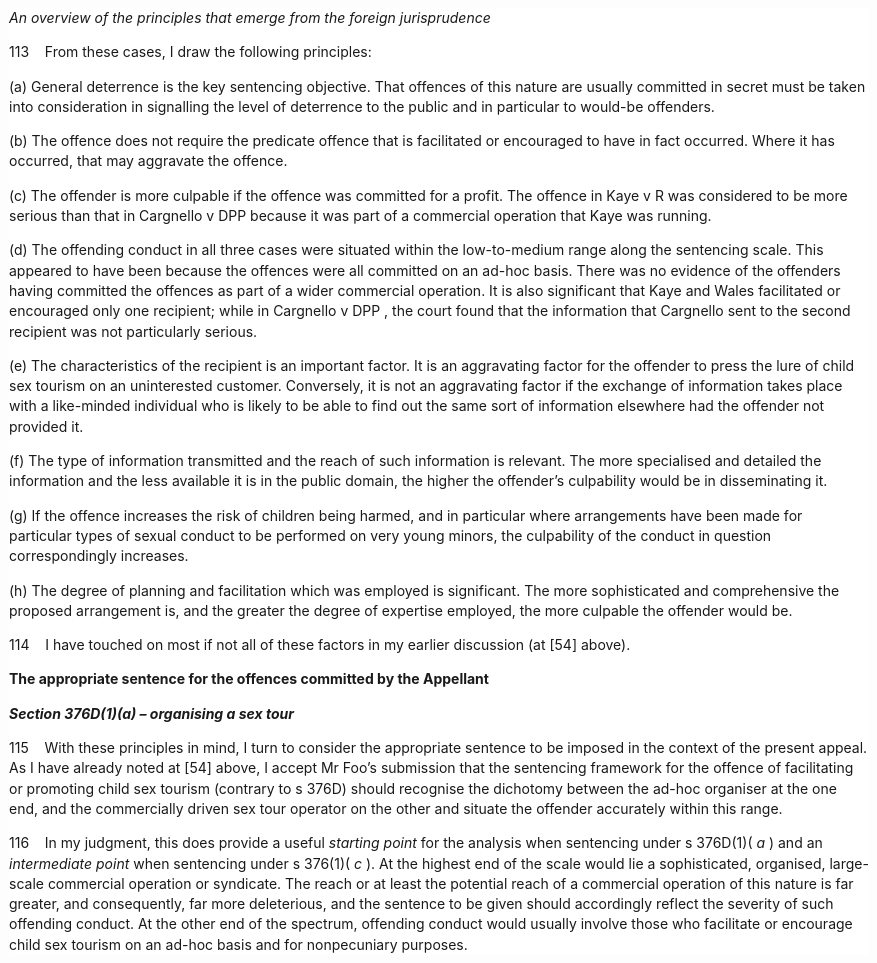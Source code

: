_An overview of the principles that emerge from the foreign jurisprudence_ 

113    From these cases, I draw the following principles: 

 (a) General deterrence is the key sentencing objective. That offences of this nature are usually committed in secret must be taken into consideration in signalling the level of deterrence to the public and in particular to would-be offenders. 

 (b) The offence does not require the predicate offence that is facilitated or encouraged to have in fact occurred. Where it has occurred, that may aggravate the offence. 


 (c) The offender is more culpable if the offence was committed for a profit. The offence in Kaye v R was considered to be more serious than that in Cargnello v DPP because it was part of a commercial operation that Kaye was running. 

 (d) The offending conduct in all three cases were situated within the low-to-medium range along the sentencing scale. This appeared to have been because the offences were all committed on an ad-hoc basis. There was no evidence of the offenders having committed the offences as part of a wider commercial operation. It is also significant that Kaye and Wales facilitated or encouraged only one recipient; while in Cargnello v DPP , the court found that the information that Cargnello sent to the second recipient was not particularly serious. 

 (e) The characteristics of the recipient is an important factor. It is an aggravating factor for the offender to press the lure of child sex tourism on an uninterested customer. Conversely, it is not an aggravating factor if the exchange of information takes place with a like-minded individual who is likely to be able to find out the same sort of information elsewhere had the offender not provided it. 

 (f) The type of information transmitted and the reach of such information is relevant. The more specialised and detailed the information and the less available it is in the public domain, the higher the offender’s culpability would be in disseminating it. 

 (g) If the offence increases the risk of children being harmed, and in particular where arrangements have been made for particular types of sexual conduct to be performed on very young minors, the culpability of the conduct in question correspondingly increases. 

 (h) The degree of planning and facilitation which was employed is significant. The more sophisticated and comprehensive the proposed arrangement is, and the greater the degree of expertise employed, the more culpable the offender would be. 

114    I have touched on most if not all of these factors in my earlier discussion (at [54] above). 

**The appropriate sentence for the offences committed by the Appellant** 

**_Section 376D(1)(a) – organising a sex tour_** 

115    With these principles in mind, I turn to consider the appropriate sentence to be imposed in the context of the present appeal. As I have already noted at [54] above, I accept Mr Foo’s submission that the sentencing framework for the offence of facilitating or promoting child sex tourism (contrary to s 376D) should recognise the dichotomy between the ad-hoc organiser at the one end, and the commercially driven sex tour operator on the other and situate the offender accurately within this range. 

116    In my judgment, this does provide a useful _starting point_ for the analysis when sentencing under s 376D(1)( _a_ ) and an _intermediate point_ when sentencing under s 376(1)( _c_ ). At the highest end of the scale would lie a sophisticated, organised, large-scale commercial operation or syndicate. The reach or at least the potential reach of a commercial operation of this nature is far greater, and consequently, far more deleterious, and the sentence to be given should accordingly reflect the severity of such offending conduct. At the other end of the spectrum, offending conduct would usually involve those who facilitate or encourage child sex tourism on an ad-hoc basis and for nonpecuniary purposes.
________________________________________
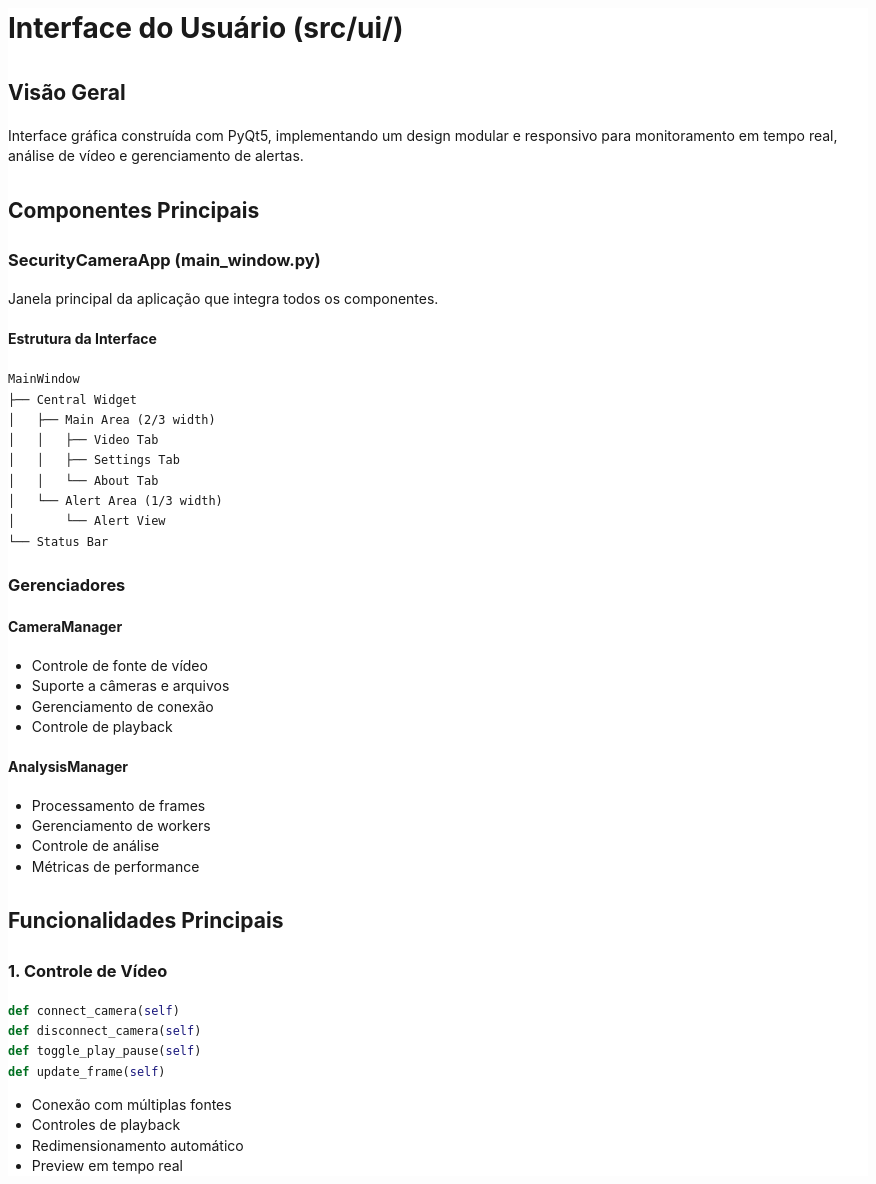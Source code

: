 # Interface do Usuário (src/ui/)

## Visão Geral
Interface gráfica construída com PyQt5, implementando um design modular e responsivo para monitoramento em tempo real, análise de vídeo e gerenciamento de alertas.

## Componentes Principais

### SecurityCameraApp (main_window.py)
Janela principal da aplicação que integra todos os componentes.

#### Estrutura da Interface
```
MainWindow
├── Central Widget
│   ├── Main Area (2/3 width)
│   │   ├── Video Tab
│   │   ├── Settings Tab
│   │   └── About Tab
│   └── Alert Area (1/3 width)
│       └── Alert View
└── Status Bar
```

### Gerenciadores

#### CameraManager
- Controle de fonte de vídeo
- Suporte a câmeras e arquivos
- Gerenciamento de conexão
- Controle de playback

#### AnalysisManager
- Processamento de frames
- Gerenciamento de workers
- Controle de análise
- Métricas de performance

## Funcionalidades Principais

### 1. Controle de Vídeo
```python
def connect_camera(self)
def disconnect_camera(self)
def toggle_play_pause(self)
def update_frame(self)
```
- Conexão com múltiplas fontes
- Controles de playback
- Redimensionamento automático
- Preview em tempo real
________________________________________
Work instructions
Retype only the lines above between the line with "by the Appellant**" and the line with "116    In my judgment, this", counting those two lines as well, and keep every character as it is.

The answer
**The appropriate sentence for the offences committed by the Appellant** 

**_Section 376D(1)(a) – organising a sex tour_** 

115    With these principles in mind, I turn to consider the appropriate sentence to be imposed in the context of the present appeal. As I have already noted at [54] above, I accept Mr Foo’s submission that the sentencing framework for the offence of facilitating or promoting child sex tourism (contrary to s 376D) should recognise the dichotomy between the ad-hoc organiser at the one end, and the commercially driven sex tour operator on the other and situate the offender accurately within this range. 

116    In my judgment, this does provide a useful _starting point_ for the analysis when sentencing under s 376D(1)( _a_ ) and an _intermediate point_ when sentencing under s 376(1)( _c_ ). At the highest end of the scale would lie a sophisticated, organised, large-scale commercial operation or syndicate. The reach or at least the potential reach of a commercial operation of this nature is far greater, and consequently, far more deleterious, and the sentence to be given should accordingly reflect the severity of such offending conduct. At the other end of the spectrum, offending conduct would usually involve those who facilitate or encourage child sex tourism on an ad-hoc basis and for nonpecuniary purposes.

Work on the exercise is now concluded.